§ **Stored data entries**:
----
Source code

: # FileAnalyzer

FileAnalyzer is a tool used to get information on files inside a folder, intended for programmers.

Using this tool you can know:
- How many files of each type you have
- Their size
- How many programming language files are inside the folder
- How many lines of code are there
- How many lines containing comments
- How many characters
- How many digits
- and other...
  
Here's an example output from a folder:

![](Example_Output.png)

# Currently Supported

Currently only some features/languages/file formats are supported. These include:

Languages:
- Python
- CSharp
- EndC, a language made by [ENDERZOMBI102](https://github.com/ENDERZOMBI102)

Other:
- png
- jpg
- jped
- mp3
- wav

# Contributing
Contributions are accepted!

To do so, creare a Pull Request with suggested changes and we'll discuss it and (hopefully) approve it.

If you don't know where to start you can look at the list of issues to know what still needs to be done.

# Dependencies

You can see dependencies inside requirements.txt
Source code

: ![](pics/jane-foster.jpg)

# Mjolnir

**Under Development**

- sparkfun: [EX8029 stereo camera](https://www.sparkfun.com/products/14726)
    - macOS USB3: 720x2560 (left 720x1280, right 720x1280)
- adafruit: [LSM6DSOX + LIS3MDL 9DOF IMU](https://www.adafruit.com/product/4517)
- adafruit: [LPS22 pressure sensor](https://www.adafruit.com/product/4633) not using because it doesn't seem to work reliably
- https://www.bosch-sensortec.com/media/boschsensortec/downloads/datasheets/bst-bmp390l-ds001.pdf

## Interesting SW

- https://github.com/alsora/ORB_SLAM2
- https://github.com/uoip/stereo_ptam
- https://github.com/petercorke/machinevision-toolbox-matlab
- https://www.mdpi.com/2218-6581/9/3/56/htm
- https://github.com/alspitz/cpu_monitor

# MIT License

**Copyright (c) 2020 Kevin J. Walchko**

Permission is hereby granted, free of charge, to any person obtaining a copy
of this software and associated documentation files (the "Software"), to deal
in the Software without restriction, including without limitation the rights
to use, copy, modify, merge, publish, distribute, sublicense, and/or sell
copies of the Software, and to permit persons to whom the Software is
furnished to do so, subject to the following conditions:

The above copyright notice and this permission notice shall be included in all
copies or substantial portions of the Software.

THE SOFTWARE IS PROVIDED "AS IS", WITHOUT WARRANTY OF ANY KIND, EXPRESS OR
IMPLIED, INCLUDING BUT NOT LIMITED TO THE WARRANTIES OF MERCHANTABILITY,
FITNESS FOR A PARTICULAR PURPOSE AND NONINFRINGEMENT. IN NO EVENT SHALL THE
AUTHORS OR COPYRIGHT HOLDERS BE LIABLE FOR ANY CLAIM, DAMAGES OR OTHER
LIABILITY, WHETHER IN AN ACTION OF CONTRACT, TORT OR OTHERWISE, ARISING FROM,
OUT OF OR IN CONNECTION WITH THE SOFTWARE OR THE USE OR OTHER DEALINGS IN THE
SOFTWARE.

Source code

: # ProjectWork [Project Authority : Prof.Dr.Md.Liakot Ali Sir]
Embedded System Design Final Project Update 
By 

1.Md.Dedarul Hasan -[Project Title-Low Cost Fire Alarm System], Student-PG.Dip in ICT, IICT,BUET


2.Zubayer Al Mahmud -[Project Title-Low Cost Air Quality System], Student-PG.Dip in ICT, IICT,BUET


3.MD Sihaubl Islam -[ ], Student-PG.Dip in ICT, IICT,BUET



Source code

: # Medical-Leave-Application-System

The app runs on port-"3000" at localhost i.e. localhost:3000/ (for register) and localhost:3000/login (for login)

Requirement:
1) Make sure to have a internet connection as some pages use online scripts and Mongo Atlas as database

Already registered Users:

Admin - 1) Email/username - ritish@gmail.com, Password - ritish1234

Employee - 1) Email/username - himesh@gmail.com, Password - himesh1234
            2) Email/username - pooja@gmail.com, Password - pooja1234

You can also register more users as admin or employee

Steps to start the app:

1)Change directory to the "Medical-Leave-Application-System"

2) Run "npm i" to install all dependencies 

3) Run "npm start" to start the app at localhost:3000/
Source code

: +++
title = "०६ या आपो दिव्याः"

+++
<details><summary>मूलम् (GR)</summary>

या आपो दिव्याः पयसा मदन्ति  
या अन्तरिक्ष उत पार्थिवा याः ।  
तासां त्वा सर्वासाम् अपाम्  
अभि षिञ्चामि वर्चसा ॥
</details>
----
§ **INSTRUCTIONS TO FOLLOW**: The answer must consist of each line from the entries that contains the string "Application".

§ **ANSWER BOX**:
: # Medical-Leave-Application-System
1)Change directory to the "Medical-Leave-Application-System"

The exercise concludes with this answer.